# [Data records]

•••

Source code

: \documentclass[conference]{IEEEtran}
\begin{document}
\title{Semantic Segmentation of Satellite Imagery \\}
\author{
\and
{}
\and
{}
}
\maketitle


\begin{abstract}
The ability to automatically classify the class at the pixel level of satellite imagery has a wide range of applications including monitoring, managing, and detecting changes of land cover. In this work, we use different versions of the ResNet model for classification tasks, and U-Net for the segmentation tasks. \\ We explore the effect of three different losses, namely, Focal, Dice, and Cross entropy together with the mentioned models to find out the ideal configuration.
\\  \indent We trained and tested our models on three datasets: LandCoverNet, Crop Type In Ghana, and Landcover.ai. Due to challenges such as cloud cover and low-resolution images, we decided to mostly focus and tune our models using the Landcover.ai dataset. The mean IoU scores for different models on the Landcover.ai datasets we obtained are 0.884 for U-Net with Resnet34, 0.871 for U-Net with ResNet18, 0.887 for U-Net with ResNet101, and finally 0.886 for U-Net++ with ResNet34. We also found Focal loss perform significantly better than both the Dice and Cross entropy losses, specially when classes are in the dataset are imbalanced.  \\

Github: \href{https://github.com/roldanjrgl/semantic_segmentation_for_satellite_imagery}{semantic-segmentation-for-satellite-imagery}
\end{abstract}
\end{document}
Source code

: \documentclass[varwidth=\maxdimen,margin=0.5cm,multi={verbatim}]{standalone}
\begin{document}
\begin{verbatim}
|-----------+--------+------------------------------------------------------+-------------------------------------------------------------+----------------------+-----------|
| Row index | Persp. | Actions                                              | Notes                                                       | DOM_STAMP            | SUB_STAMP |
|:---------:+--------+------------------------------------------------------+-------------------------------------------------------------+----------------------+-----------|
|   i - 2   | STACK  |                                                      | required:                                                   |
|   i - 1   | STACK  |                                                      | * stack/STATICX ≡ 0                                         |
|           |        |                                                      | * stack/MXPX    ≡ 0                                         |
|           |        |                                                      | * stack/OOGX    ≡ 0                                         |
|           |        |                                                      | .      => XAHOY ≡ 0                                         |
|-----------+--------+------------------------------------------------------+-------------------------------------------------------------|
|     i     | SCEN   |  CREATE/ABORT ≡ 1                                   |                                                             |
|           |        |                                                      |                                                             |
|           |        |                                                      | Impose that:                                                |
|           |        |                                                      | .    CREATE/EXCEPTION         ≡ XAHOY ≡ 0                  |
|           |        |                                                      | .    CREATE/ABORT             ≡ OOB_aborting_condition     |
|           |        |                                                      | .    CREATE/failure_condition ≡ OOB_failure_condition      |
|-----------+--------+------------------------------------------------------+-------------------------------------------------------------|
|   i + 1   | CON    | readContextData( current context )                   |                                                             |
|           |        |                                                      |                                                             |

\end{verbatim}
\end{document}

•••

# [Required action]
Show me all lines in the records that contain "three".

# [Task response]
The ability to automatically classify the class at the pixel level of satellite imagery has a wide range of applications including monitoring, managing, and detecting changes of land cover. In this work, we use different versions of the ResNet model for classification tasks, and U-Net for the segmentation tasks. \\ We explore the effect of three different losses, namely, Focal, Dice, and Cross entropy together with the mentioned models to find out the ideal configuration.
\\  \indent We trained and tested our models on three datasets: LandCoverNet, Crop Type In Ghana, and Landcover.ai. Due to challenges such as cloud cover and low-resolution images, we decided to mostly focus and tune our models using the Landcover.ai dataset. The mean IoU scores for different models on the Landcover.ai datasets we obtained are 0.884 for U-Net with Resnet34, 0.871 for U-Net with ResNet18, 0.887 for U-Net with ResNet101, and finally 0.886 for U-Net++ with ResNet34. We also found Focal loss perform significantly better than both the Dice and Cross entropy losses, specially when classes are in the dataset are imbalanced.  \\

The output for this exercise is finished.